The last time I got in trouble I was in Big Bend National Park in Texas. This time the location was far less exotic! In fact my wife and I were at the intersection of I-125 and I-80 on the south side of Cheyenne, Wyoming. We were on our way home from a week of photographing the red rock country in Arches and Canyonlands National Parks and were headed for the RV campground at Warren Air Force Base. As we topped the hill headed east towards Cheyenne, monstrous black storm clouds stretched across the horizon in front of us.
Without giving the weather conditions the attention they deserved, we forged ahead anxious to get our 5th wheel set up and bed down for the night. The closer we got to Cheyenne the worse the weather became until the driving rain and hail forced us over to the side of the road. Initially we were unconcerned but as the minutes passed, and the storm intensified, our lack of concern quickly evaporated and our anxiety ratcheted up with the increasingly large hail that was now pounding my truck and the 5th wheel behind. It got so large, and the noise so great, that talking was nearly impossible. At any moment we expected the windshield to cave in. I-25 was brought to a standstill with the heavy summer traffic lined up along the shoulders of the road sweating out the storm.
For fifteen or twenty minutes the storm raged and then, as quickly as it began, it drifted east and the cars and trucks began to move again. It was time to take stock of the damage. It was quickly obvious that my insurance company was going to be getting a call on Monday morning! The hood and the roof of my Dodge truck were a mass of dents. I didn’t even want to think about the roof of my thirty-foot RV but as it turned out the roof itself was largely undamaged - it fared better than the truck. The plastic vent hoods, the air-conditioned cover and the external running lights took a beating and would have to be replaced. All in all it could have been worse.
In retrospect what bothered me more than the damage was the fact that I had placed my wife, my vehicles, and myself in harms way. I didn’t recognize the looming hazard. I wasn’t tuned in enough to see what was about to happen. I didn't turn back! Despite the obvious storm, the thought of hail and the damage it could cause never crossed my mind. I was focused on getting to the campground as quickly as possible.

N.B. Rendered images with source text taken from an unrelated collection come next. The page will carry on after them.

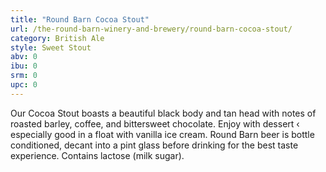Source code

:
 ```yaml
---
title: "Round Barn Cocoa Stout"
url: /the-round-barn-winery-and-brewery/round-barn-cocoa-stout/
category: British Ale
style: Sweet Stout
abv: 0
ibu: 0
srm: 0
upc: 0
---
```

Our Cocoa Stout boasts a beautiful black body and tan head with notes of roasted barley, coffee, and bittersweet chocolate. Enjoy with dessert ‹ especially good in a float with vanilla ice cream. Round Barn beer is bottle conditioned, decant into a pint glass before drinking for the best taste experience. Contains lactose (milk sugar).
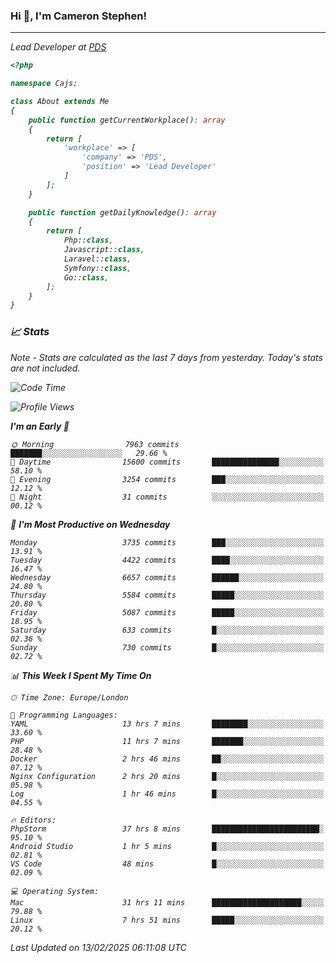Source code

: ### Hi 👋, I'm Cameron Stephen!
<hr>
<p><em>Lead Developer at <a href="https://prindatasolutions.co.uk">PDS</a></p>


```php
<?php

namespace Cajs;

class About extends Me
{
    public function getCurrentWorkplace(): array
    {
        return [
            'workplace' => [
                'company' => 'PDS',
                'position' => 'Lead Developer'
            ]
        ];
    }

    public function getDailyKnowledge(): array
    {
        return [
            Php::class,
            Javascript::class,
            Laravel::class,
            Symfony::class,
            Go::class,
        ];
    }
}
```

### 📈 Stats
<p><em>Note - Stats are calculated as the last 7 days from yesterday. Today's stats are not included.</em></p>


<!--START_SECTION:waka-->
![Code Time](http://img.shields.io/badge/Code%20Time-4%2C309%20hrs%2034%20mins-blue)

![Profile Views](http://img.shields.io/badge/Profile%20Views-0-blue)

**I'm an Early 🐤** 

```text
🌞 Morning                7963 commits        ███████░░░░░░░░░░░░░░░░░░   29.66 % 
🌆 Daytime                15600 commits       ███████████████░░░░░░░░░░   58.10 % 
🌃 Evening                3254 commits        ███░░░░░░░░░░░░░░░░░░░░░░   12.12 % 
🌙 Night                  31 commits          ░░░░░░░░░░░░░░░░░░░░░░░░░   00.12 % 
```
📅 **I'm Most Productive on Wednesday** 

```text
Monday                   3735 commits        ███░░░░░░░░░░░░░░░░░░░░░░   13.91 % 
Tuesday                  4422 commits        ████░░░░░░░░░░░░░░░░░░░░░   16.47 % 
Wednesday                6657 commits        ██████░░░░░░░░░░░░░░░░░░░   24.80 % 
Thursday                 5584 commits        █████░░░░░░░░░░░░░░░░░░░░   20.80 % 
Friday                   5087 commits        █████░░░░░░░░░░░░░░░░░░░░   18.95 % 
Saturday                 633 commits         █░░░░░░░░░░░░░░░░░░░░░░░░   02.36 % 
Sunday                   730 commits         █░░░░░░░░░░░░░░░░░░░░░░░░   02.72 % 
```


📊 **This Week I Spent My Time On** 

```text
🕑︎ Time Zone: Europe/London

💬 Programming Languages: 
YAML                     13 hrs 7 mins       ████████░░░░░░░░░░░░░░░░░   33.60 % 
PHP                      11 hrs 7 mins       ███████░░░░░░░░░░░░░░░░░░   28.48 % 
Docker                   2 hrs 46 mins       ██░░░░░░░░░░░░░░░░░░░░░░░   07.12 % 
Nginx Configuration      2 hrs 20 mins       █░░░░░░░░░░░░░░░░░░░░░░░░   05.98 % 
Log                      1 hr 46 mins        █░░░░░░░░░░░░░░░░░░░░░░░░   04.55 % 

🔥 Editors: 
PhpStorm                 37 hrs 8 mins       ████████████████████████░   95.10 % 
Android Studio           1 hr 5 mins         █░░░░░░░░░░░░░░░░░░░░░░░░   02.81 % 
VS Code                  48 mins             █░░░░░░░░░░░░░░░░░░░░░░░░   02.09 % 

💻 Operating System: 
Mac                      31 hrs 11 mins      ████████████████████░░░░░   79.88 % 
Linux                    7 hrs 51 mins       █████░░░░░░░░░░░░░░░░░░░░   20.12 % 
```


 Last Updated on 13/02/2025 06:11:08 UTC
<!--END_SECTION:waka-->
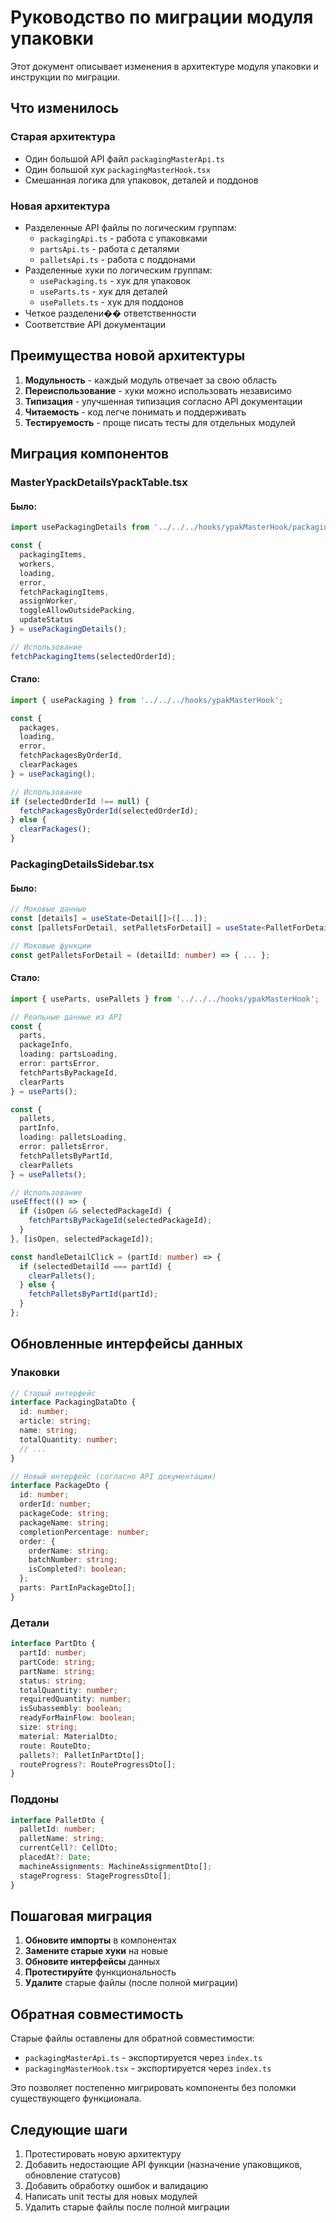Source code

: # Руководство по миграции модуля упаковки

Этот документ описывает изменения в архитектуре модуля упаковки и инструкции по миграции.

## Что изменилось

### Старая архитектура
- Один большой API файл `packagingMasterApi.ts`
- Один большой хук `packagingMasterHook.tsx`
- Смешанная логика для упаковок, деталей и поддонов

### Новая архитектура
- Разделенные API файлы по логическим группам:
  - `packagingApi.ts` - работа с упаковками
  - `partsApi.ts` - работа с деталями
  - `palletsApi.ts` - работа с поддонами
- Разделенные хуки по логическим группам:
  - `usePackaging.ts` - хук для упаковок
  - `useParts.ts` - хук для деталей
  - `usePallets.ts` - хук для поддонов
- Четкое разделени�� ответственности
- Соответствие API документации

## Преимущества новой архитектуры

1. **Модульность** - каждый модуль отвечает за свою область
2. **Переиспользование** - хуки можно использовать независимо
3. **Типизация** - улучшенная типизация согласно API документации
4. **Читаемость** - код легче понимать и поддерживать
5. **Тестируемость** - проще писать тесты для отдельных модулей

## Миграция компонентов

### MasterYpackDetailsYpackTable.tsx

#### Было:
```typescript
import usePackagingDetails from '../../../hooks/ypakMasterHook/packagingMasterHook';

const { 
  packagingItems, 
  workers, 
  loading, 
  error, 
  fetchPackagingItems,
  assignWorker,
  toggleAllowOutsidePacking,
  updateStatus
} = usePackagingDetails();

// Использование
fetchPackagingItems(selectedOrderId);
```

#### Стало:
```typescript
import { usePackaging } from '../../../hooks/ypakMasterHook';

const { 
  packages, 
  loading, 
  error, 
  fetchPackagesByOrderId,
  clearPackages
} = usePackaging();

// Использование
if (selectedOrderId !== null) {
  fetchPackagesByOrderId(selectedOrderId);
} else {
  clearPackages();
}
```

### PackagingDetailsSidebar.tsx

#### Было:
```typescript
// Моковые данные
const [details] = useState<Detail[]>([...]);
const [palletsForDetail, setPalletsForDetail] = useState<PalletForDetail[]>([]);

// Моковые функции
const getPalletsForDetail = (detailId: number) => { ... };
```

#### Стало:
```typescript
import { useParts, usePallets } from '../../../hooks/ypakMasterHook';

// Реальные данные из API
const {
  parts,
  packageInfo,
  loading: partsLoading,
  error: partsError,
  fetchPartsByPackageId,
  clearParts
} = useParts();

const {
  pallets,
  partInfo,
  loading: palletsLoading,
  error: palletsError,
  fetchPalletsByPartId,
  clearPallets
} = usePallets();

// Использование
useEffect(() => {
  if (isOpen && selectedPackageId) {
    fetchPartsByPackageId(selectedPackageId);
  }
}, [isOpen, selectedPackageId]);

const handleDetailClick = (partId: number) => {
  if (selectedDetailId === partId) {
    clearPallets();
  } else {
    fetchPalletsByPartId(partId);
  }
};
```

## Обновленные интерфейсы данных

### Упаковки
```typescript
// Старый интерфейс
interface PackagingDataDto {
  id: number;
  article: string;
  name: string;
  totalQuantity: number;
  // ...
}

// Новый интерфейс (согласно API документации)
interface PackageDto {
  id: number;
  orderId: number;
  packageCode: string;
  packageName: string;
  completionPercentage: number;
  order: {
    orderName: string;
    batchNumber: string;
    isCompleted?: boolean;
  };
  parts: PartInPackageDto[];
}
```

### Детали
```typescript
interface PartDto {
  partId: number;
  partCode: string;
  partName: string;
  status: string;
  totalQuantity: number;
  requiredQuantity: number;
  isSubassembly: boolean;
  readyForMainFlow: boolean;
  size: string;
  material: MaterialDto;
  route: RouteDto;
  pallets?: PalletInPartDto[];
  routeProgress?: RouteProgressDto[];
}
```

### Поддоны
```typescript
interface PalletDto {
  palletId: number;
  palletName: string;
  currentCell?: CellDto;
  placedAt?: Date;
  machineAssignments: MachineAssignmentDto[];
  stageProgress: StageProgressDto[];
}
```

## Пошаговая миграция

1. **Обновите импорты** в компонентах
2. **Замените старые хуки** на новые
3. **Обновите интерфейсы** данных
4. **Протестируйте** функциональность
5. **Удалите** старые файлы (после полной миграции)

## Обратная совместимость

Старые файлы оставлены для обратной совместимости:
- `packagingMasterApi.ts` - экспортируется через `index.ts`
- `packagingMasterHook.tsx` - экспортируется через `index.ts`

Это позволяет постепенно мигрировать компоненты без поломки существующего функционала.

## Следующие шаги

1. Протестировать новую архитектуру
2. Добавить недостающие API функции (назначение упаковщиков, обновление статусов)
3. Добавить обработку ошибок и валидацию
4. Написать unit тесты для новых модулей
5. Удалить старые файлы после полной миграции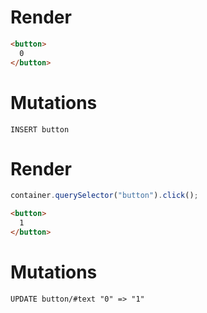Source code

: # Render
```html
<button>
  0
</button>
```

# Mutations
```
INSERT button
```

# Render
```js
container.querySelector("button").click();
```
```html
<button>
  1
</button>
```

# Mutations
```
UPDATE button/#text "0" => "1"
```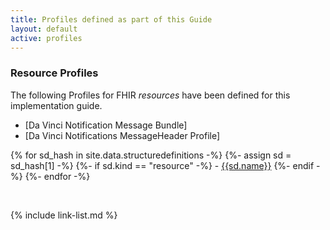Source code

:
```yaml
---
title: Profiles defined as part of this Guide
layout: default
active: profiles
---
```

### Resource Profiles

The following Profiles for FHIR *resources* have been defined for this implementation guide.

- [Da Vinci Notification Message Bundle]
- [Da Vinci Notifications MessageHeader Profile]

<!-- {% raw %}
{% include list-profiles.xhtml %}
{% endraw %} -->

{% for sd_hash in site.data.structuredefinitions -%}
  {%- assign sd = sd_hash[1] -%}
  {%- if sd.kind  == "resource" -%}
    - [{{sd.name}}]({{sd.path}})
  {%- endif -%}
{%- endfor -%}

<br />

<!-- {% raw %}

### Extensions

These extensions have been defined for this implementation guide.


{% include list-extensions.xhtml %}
{% endraw %} -->

{% include link-list.md %}
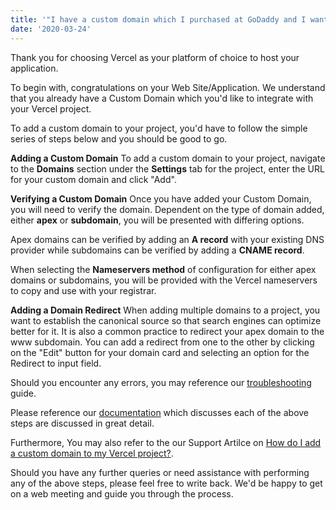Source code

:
 ```yaml
---
title: '"I have a custom domain which I purchased at GoDaddy and I want to use it on my project". In a couple of paragraphs, how do you respond?'
date: '2020-03-24'
---
```


Thank you for choosing Vercel as your platform of choice to host your application.

To begin with, congratulations on your Web Site/Application. We understand that you already have a Custom Domain which you'd like to integrate with your Vercel project.

To add a custom domain to your project, you'd have to follow the simple series of steps below and you should be good to go.

**Adding a Custom Domain**
To add a custom domain to your project, navigate to the **Domains** section under the **Settings** tab for the project, enter the URL for your custom domain and click "Add".

**Verifying a Custom Domain**
Once you have added your Custom Domain, you will need to verify the domain.
Dependent on the type of domain added, either **apex** or **subdomain**, you will be presented with differing options. 

Apex domains can be verified by adding an **A record** with your existing DNS provider while subdomains can be verified by adding a **CNAME record**.

When selecting the **Nameservers method** of configuration for either apex domains or subdomains, you will be provided with the Vercel nameservers to copy and use with your registrar.

**Adding a Domain Redirect**
When adding multiple domains to a project, you want to establish the canonical source so that search engines can optimize better for it. It is also a common practice to redirect your apex domain to the www subdomain.
You can add a redirect from one to the other by clicking on the "Edit" button for your domain card and selecting an option for the Redirect to input field.

Should you encounter any errors, you may reference our [troubleshooting](https://vercel.com/support/articles/how-do-i-add-a-custom-domain-to-my-vercel-project#troubleshooting/ "troubleshooting") guide.

Please reference our [documentation](https://vercel.com/docs/concepts/projects/custom-domains#/ "documentation") which discusses each of the above steps are discussed in great detail.

Furthermore, You may also refer to the our Support Artilce on [How do I add a custom domain to my Vercel project?](https://vercel.com/support/articles/how-do-i-add-a-custom-domain-to-my-vercel-project/ "How do I add a custom domain to my Vercel project?").

Should you have any further queries or need assistance with performing any of the above steps, please feel free to write back. We'd be happy to get on a web meeting and guide you through the process.




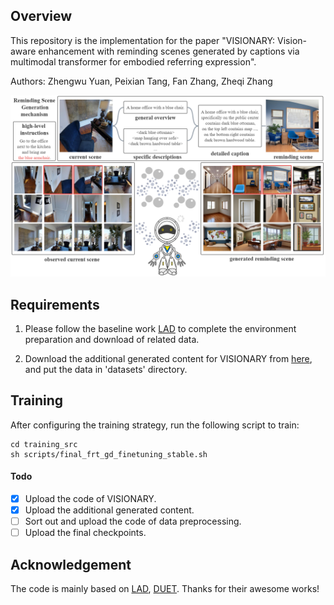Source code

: ## Overview
This repository is the implementation for the paper "VISIONARY: Vision-aware enhancement with reminding scenes generated by captions via multimodal transformer for embodied referring expression".

Authors: Zhengwu Yuan, Peixian Tang, Fan Zhang, Zheqi Zhang

![image](overview.png)
## Requirements
1. Please follow the baseline work [LAD](https://github.com/zehao-wang/LAD) to complete the environment preparation and download of related data.

2. Download the additional generated content for VISIONARY from [here](https://drive.google.com/drive/folders/15aPIDUTwWqhRqX5Zp-doJg0j6-pwjavs?usp=drive_link), and put the data in 'datasets' directory.

## Training
After configuring the training strategy, run the following script to train:
```
cd training_src
sh scripts/final_frt_gd_finetuning_stable.sh
```

#### Todo
- [x] Upload the code of VISIONARY.
- [x] Upload the additional generated content.
- [ ] Sort out and upload the code of data preprocessing.
- [ ] Upload the final checkpoints.

## Acknowledgement
The code is mainly based on [LAD](https://github.com/zehao-wang/LAD), [DUET](https://github.com/cshizhe/VLN-DUET). Thanks for their awesome works!


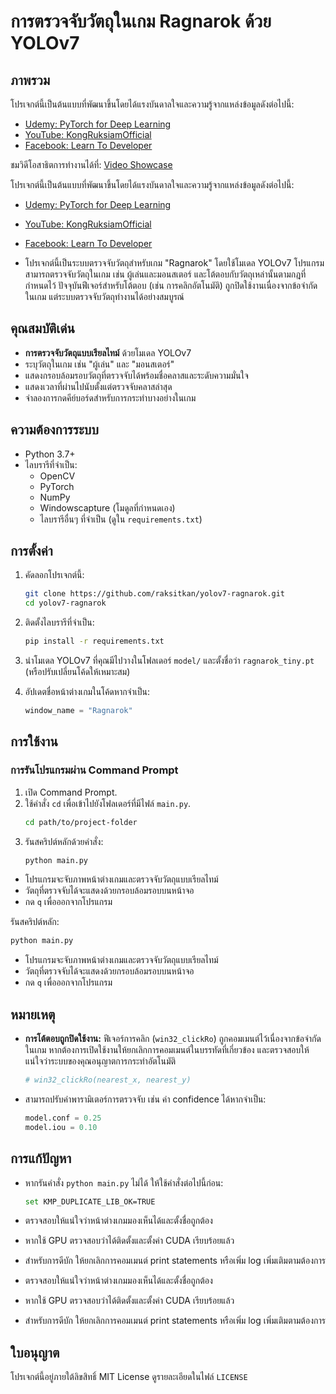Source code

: # การตรวจจับวัตถุในเกม Ragnarok ด้วย YOLOv7

## ภาพรวม

โปรเจกต์นี้เป็นต้นแบบที่พัฒนาขึ้นโดยได้แรงบันดาลใจและความรู้จากแหล่งข้อมูลดังต่อไปนี้:
- [Udemy: PyTorch for Deep Learning](https://www.udemy.com/course/pytorch-for-deep-learning)
- [YouTube: KongRuksiamOfficial](https://www.youtube.com/@KongRuksiamOfficial)
- [Facebook: Learn To Developer](https://www.facebook.com/learntodeveloper)

ชมวิดีโอสาธิตการทำงานได้ที่: [Video Showcase](https://drive.google.com/file/d/13POpHSujrL1a_N3QFVyuV7xvRUZ4rlkI/view?usp=sharing)

โปรเจกต์นี้เป็นต้นแบบที่พัฒนาขึ้นโดยได้แรงบันดาลใจและความรู้จากแหล่งข้อมูลดังต่อไปนี้:

- [Udemy: PyTorch for Deep Learning](https://www.udemy.com/course/pytorch-for-deep-learning)
- [YouTube: KongRuksiamOfficial](https://www.youtube.com/@KongRuksiamOfficial)
- [Facebook: Learn To Developer](https://www.facebook.com/learntodeveloper)

- โปรเจกต์นี้เป็นระบบตรวจจับวัตถุสำหรับเกม "Ragnarok" โดยใช้โมเดล YOLOv7 โปรแกรมสามารถตรวจจับวัตถุในเกม เช่น ผู้เล่นและมอนสเตอร์ และโต้ตอบกับวัตถุเหล่านั้นตามกฎที่กำหนดไว้ ปัจจุบันฟีเจอร์สำหรับโต้ตอบ (เช่น การคลิกอัตโนมัติ) ถูกปิดใช้งานเนื่องจากข้อจำกัดในเกม แต่ระบบตรวจจับวัตถุทำงานได้อย่างสมบูรณ์

## คุณสมบัติเด่น

- **การตรวจจับวัตถุแบบเรียลไทม์** ด้วยโมเดล YOLOv7
- ระบุวัตถุในเกม เช่น "ผู้เล่น" และ "มอนสเตอร์"
- แสดงกรอบล้อมรอบวัตถุที่ตรวจจับได้พร้อมชื่อคลาสและระดับความมั่นใจ
- แสดงเวลาที่ผ่านไปนับตั้งแต่ตรวจจับคลาสล่าสุด
- จำลองการกดคีย์บอร์ดสำหรับการกระทำบางอย่างในเกม

## ความต้องการระบบ

- Python 3.7+
- ไลบรารีที่จำเป็น:
  - OpenCV
  - PyTorch
  - NumPy
  - Windowscapture (โมดูลที่กำหนดเอง)
  - ไลบรารีอื่นๆ ที่จำเป็น (ดูใน `requirements.txt`)

## การตั้งค่า

1. คัดลอกโปรเจกต์นี้:

   ```bash
   git clone https://github.com/raksitkan/yolov7-ragnarok.git
   cd yolov7-ragnarok
   ```

2. ติดตั้งไลบรารีที่จำเป็น:

   ```bash
   pip install -r requirements.txt
   ```

3. นำโมเดล YOLOv7 ที่คุณมีไปวางในโฟลเดอร์ `model/` และตั้งชื่อว่า `ragnarok_tiny.pt` (หรือปรับเปลี่ยนโค้ดให้เหมาะสม)

4. อัปเดตชื่อหน้าต่างเกมในโค้ดหากจำเป็น:

   ```python
   window_name = "Ragnarok"
   ```

## การใช้งาน

### การรันโปรแกรมผ่าน Command Prompt
1. เปิด Command Prompt.
2. ใช้คำสั่ง `cd` เพื่อเข้าไปยังโฟลเดอร์ที่มีไฟล์ `main.py`.
   ```bash
   cd path/to/project-folder
   ```
3. รันสคริปต์หลักด้วยคำสั่ง:
   ```bash
   python main.py
   ```

- โปรแกรมจะจับภาพหน้าต่างเกมและตรวจจับวัตถุแบบเรียลไทม์
- วัตถุที่ตรวจจับได้จะแสดงด้วยกรอบล้อมรอบบนหน้าจอ
- กด `q` เพื่อออกจากโปรแกรม

รันสคริปต์หลัก:

```bash
python main.py
```

- โปรแกรมจะจับภาพหน้าต่างเกมและตรวจจับวัตถุแบบเรียลไทม์
- วัตถุที่ตรวจจับได้จะแสดงด้วยกรอบล้อมรอบบนหน้าจอ
- กด `q` เพื่อออกจากโปรแกรม

## หมายเหตุ

- **การโต้ตอบถูกปิดใช้งาน:** ฟีเจอร์การคลิก (`win32_clickRo`) ถูกคอมเมนต์ไว้เนื่องจากข้อจำกัดในเกม หากต้องการเปิดใช้งานให้ยกเลิกการคอมเมนต์ในบรรทัดที่เกี่ยวข้อง และตรวจสอบให้แน่ใจว่าระบบของคุณอนุญาตการกระทำอัตโนมัติ
  ```python
  # win32_clickRo(nearest_x, nearest_y)
  ```
- สามารถปรับค่าพารามิเตอร์การตรวจจับ เช่น ค่า confidence ได้หากจำเป็น:
  ```python
  model.conf = 0.25
  model.iou = 0.10
  ```

## การแก้ปัญหา

- หากรันคำสั่ง `python main.py` ไม่ได้ ให้ใช้คำสั่งต่อไปนี้ก่อน:
  ```bash
  set KMP_DUPLICATE_LIB_OK=TRUE
  ```
- ตรวจสอบให้แน่ใจว่าหน้าต่างเกมมองเห็นได้และตั้งชื่อถูกต้อง
- หากใช้ GPU ตรวจสอบว่าได้ติดตั้งและตั้งค่า CUDA เรียบร้อยแล้ว
- สำหรับการดีบัก ให้ยกเลิกการคอมเมนต์ print statements หรือเพิ่ม log เพิ่มเติมตามต้องการ

- ตรวจสอบให้แน่ใจว่าหน้าต่างเกมมองเห็นได้และตั้งชื่อถูกต้อง
- หากใช้ GPU ตรวจสอบว่าได้ติดตั้งและตั้งค่า CUDA เรียบร้อยแล้ว
- สำหรับการดีบัก ให้ยกเลิกการคอมเมนต์ print statements หรือเพิ่ม log เพิ่มเติมตามต้องการ

## ใบอนุญาต

โปรเจกต์นี้อยู่ภายใต้ลิขสิทธิ์ MIT License ดูรายละเอียดในไฟล์ `LICENSE`

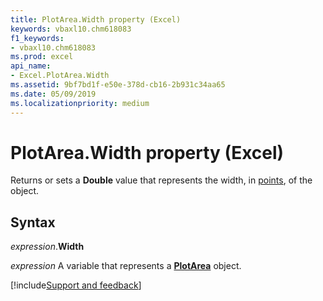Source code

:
 ```yaml
---
title: PlotArea.Width property (Excel)
keywords: vbaxl10.chm618083
f1_keywords:
- vbaxl10.chm618083
ms.prod: excel
api_name:
- Excel.PlotArea.Width
ms.assetid: 9bf7bd1f-e50e-378d-cb16-2b931c34aa65
ms.date: 05/09/2019
ms.localizationpriority: medium
---
```



# PlotArea.Width property (Excel)

Returns or sets a **Double** value that represents the width, in [points](../language/glossary/vbe-glossary.md#point), of the object.


## Syntax

_expression_.**Width**

_expression_ A variable that represents a **[PlotArea](Excel.PlotArea(object).md)** object.




[!include[Support and feedback](~/includes/feedback-boilerplate.md)]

It is this mentality that gets people in trouble in the outdoors. As a society we have lost the ability to sense danger - the ability to detect the “edge of the cliff” and back off. So the next time you are faced with a situation where pressing on in the face of threats to your safety is ill-advised, pause for a moment. Evaluate your situation objectively. What are the threats? How able are you to cope with threats to your safety? What are the consequences of continuing? Is it time to turn back? Don’t let external issues influence your decision. You can always climb the mountain another day – but you have to be alive to do that!